Working from the start of the listing, please write out exactly the lines through the one that holds "In the Arduino", both included, and omit all pictures.
+---+
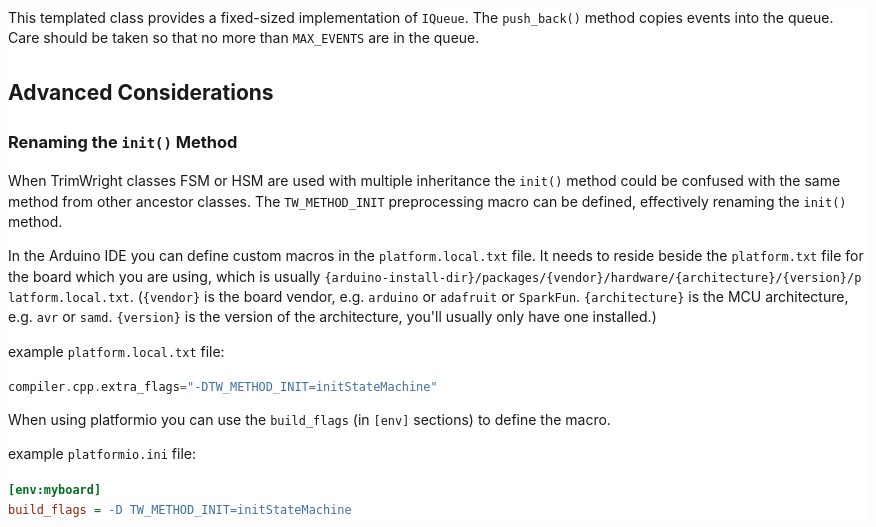This templated class provides a fixed-sized implementation of `IQueue`.
The `push_back()` method copies events into the queue.
Care should be taken so that no more than `MAX_EVENTS` are in the queue.


## Advanced Considerations


### Renaming the `init()` Method
When TrimWright classes FSM or HSM are used with multiple inheritance the `init()` method
could be confused with the same method from other ancestor classes.
The `TW_METHOD_INIT` preprocessing macro can be defined, effectively renaming the `init()` method.

In the Arduino IDE you can define custom macros in the `platform.local.txt` file.
It needs to reside beside the `platform.txt` file for the board which you are using,
which is usually `{arduino-install-dir}/packages/{vendor}/hardware/{architecture}/{version}/platform.local.txt`.
(`{vendor}` is the board vendor, e.g. `arduino` or `adafruit` or `SparkFun`.
`{architecture}` is the MCU architecture, e.g. `avr` or `samd`.
`{version}` is the version of the architecture, you'll usually only have one installed.)

example `platform.local.txt` file:
```cpp
compiler.cpp.extra_flags="-DTW_METHOD_INIT=initStateMachine"
```

When using platformio you can use the `build_flags` (in `[env]` sections) to define the macro.

example `platformio.ini` file:
```ini
[env:myboard]
build_flags = -D TW_METHOD_INIT=initStateMachine
```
+---+
(SOLUTION TO THIS PROBLEM):
This templated class provides a fixed-sized implementation of `IQueue`.
The `push_back()` method copies events into the queue.
Care should be taken so that no more than `MAX_EVENTS` are in the queue.


## Advanced Considerations


### Renaming the `init()` Method
When TrimWright classes FSM or HSM are used with multiple inheritance the `init()` method
could be confused with the same method from other ancestor classes.
The `TW_METHOD_INIT` preprocessing macro can be defined, effectively renaming the `init()` method.

In the Arduino IDE you can define custom macros in the `platform.local.txt` file.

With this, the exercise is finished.